Gas Turbines - A Brief History Lesson

What is a gas turbine?

Let's first look at an engine that most of us know well; the gas engine in your car. In a gasoline reciprocating engine, the piston compresses the air fuel mixture, the mixture is ignited and the expanding gases push the piston inside the cylinder, the exhaust is purged from the cylinder and the process is repeated. Therefore, there is a series of combustions that occur over and over again. Because it occurs over and over again it is called an Intermittent internal combustion engine. The reciprocating motion of the piston is converted to rotational motion via a crankshaft.

Figure 1::- The four strokes of a typical four-cycle reciprocating engine
Figure 1: The four strokes of a typical four-cycle reciprocating engine

In a gas turbine the air is compressed via a centrifugal or an axial compressor, the discharge air from the compressor flows into the combustion chamber where fuel is burned, the air is heated and expands, and the expanding hot gases pass by turbine blades that convert the thrust of the hot gases into rotational energy. This process is continuous, therefore a gas turbine is a Continuous internal combustion engine. The rotating turbine shaft turns the compressor and the left-over energy is used to provide thrust or drive a load like an electrical generator.

Figure 2 -
Figure 2: Typical Jet Engine Cross Section

Unlike a piston engine, there are no valves or other means to separate the air inlet and exhaust from the combustion chamber; the pressure and kinetic/dynamic energy of the moving gases keep the flow in check and traveling in the correct direction. The compressor and the turbine are on the same shaft which is the only moving part. This is an overgeneralization, there are multi-shaft gas turbines and there is auxiliary equipment such as lube oil pumps, etc. But in general, one shaft with a compressor section and a turbine section replace the crankshaft, connecting rods, pistons, cam shafts, valve train, etc.

Figure 3 -
Figure 3: World's first successful industrial gas turbine was the 4,000 kilowatt (kW)  Brown, Boveri & Cie gas turbine installed at the Neuchâtel power plant.

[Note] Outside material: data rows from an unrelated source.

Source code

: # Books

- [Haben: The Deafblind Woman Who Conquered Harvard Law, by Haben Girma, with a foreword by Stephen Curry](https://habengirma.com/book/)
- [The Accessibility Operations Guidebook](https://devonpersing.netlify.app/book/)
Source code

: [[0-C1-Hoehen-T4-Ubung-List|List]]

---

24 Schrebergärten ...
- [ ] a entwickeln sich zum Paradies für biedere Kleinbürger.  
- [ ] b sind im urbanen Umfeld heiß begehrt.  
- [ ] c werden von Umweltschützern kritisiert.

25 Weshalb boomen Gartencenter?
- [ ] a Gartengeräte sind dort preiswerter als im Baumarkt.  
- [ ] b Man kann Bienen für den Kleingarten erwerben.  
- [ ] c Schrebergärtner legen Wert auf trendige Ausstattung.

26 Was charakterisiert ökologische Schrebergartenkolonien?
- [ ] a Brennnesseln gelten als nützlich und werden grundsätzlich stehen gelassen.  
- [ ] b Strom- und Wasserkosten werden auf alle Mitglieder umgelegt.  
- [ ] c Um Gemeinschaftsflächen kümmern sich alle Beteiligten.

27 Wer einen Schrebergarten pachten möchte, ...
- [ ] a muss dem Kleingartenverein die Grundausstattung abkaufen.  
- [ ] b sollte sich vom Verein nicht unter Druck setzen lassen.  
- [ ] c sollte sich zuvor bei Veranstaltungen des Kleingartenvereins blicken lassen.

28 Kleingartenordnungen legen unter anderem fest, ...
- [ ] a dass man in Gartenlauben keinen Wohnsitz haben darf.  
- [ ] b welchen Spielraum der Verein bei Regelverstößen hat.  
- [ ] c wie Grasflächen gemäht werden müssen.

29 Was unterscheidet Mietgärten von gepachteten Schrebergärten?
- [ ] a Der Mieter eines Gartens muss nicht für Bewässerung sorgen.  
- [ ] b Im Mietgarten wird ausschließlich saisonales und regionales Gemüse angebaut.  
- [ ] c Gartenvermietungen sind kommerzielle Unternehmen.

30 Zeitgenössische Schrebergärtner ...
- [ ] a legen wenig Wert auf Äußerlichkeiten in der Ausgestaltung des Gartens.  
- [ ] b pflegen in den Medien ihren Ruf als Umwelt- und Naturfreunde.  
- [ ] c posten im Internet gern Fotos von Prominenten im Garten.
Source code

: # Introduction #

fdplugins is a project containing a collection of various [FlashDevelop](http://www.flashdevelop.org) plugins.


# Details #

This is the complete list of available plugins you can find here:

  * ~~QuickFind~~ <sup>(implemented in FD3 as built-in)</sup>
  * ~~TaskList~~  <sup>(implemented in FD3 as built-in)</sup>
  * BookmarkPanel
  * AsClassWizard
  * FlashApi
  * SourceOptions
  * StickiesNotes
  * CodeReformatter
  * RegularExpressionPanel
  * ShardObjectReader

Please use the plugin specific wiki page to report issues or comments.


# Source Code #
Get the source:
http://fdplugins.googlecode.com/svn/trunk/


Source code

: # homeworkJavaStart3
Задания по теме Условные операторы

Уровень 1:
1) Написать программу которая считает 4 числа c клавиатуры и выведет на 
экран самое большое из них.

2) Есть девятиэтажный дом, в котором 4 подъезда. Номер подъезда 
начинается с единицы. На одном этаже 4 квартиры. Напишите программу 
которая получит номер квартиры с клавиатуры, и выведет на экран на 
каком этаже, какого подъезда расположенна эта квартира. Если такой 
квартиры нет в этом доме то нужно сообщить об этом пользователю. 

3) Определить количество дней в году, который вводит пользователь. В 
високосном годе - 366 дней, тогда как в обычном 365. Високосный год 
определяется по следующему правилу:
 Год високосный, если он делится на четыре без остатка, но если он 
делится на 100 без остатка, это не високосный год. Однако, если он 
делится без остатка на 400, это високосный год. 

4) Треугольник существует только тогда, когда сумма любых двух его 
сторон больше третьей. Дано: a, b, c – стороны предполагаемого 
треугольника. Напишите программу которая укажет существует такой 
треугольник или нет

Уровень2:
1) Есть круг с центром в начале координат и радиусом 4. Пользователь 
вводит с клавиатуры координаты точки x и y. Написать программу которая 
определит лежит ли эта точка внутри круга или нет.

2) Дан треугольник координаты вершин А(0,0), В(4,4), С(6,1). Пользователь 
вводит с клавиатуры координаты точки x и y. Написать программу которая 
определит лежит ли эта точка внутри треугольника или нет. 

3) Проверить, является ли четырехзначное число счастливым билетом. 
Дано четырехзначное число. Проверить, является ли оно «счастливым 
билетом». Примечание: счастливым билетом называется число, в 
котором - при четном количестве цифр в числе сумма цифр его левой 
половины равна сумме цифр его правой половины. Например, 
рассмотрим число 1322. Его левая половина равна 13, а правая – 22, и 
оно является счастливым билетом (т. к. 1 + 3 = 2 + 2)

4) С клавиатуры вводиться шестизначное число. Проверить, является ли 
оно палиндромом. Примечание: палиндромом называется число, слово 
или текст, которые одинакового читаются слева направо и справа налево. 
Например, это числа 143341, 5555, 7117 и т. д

Patents of gas turbines date back to 1899; however, it is generally agreed that the first commercial industrial gas turbine was installed by Brown, Boveri & Cie (BBC) in 1932 at a power plant in Neuchâtel, Switzerland the gas turbine was in service until 2002. Likewise, the first successful jet engine (also a type of gas turbine) was the Junkers Jumo 004 engine that powered the German Messerschmitt Me 262 towards the end of World War II (Circa 1943). The concept of the modern jet engine was, more or less, invented in parallel by the British inventor Sir Fran Whittle and the German inventor Dr. Hans von Ohain starting in the early 1930’s. Due to funding, the British design efforts stagnated while the German efforts did not, resulting in an airplane that could have changed the outcome of World War II (but fortunately it was too little too late).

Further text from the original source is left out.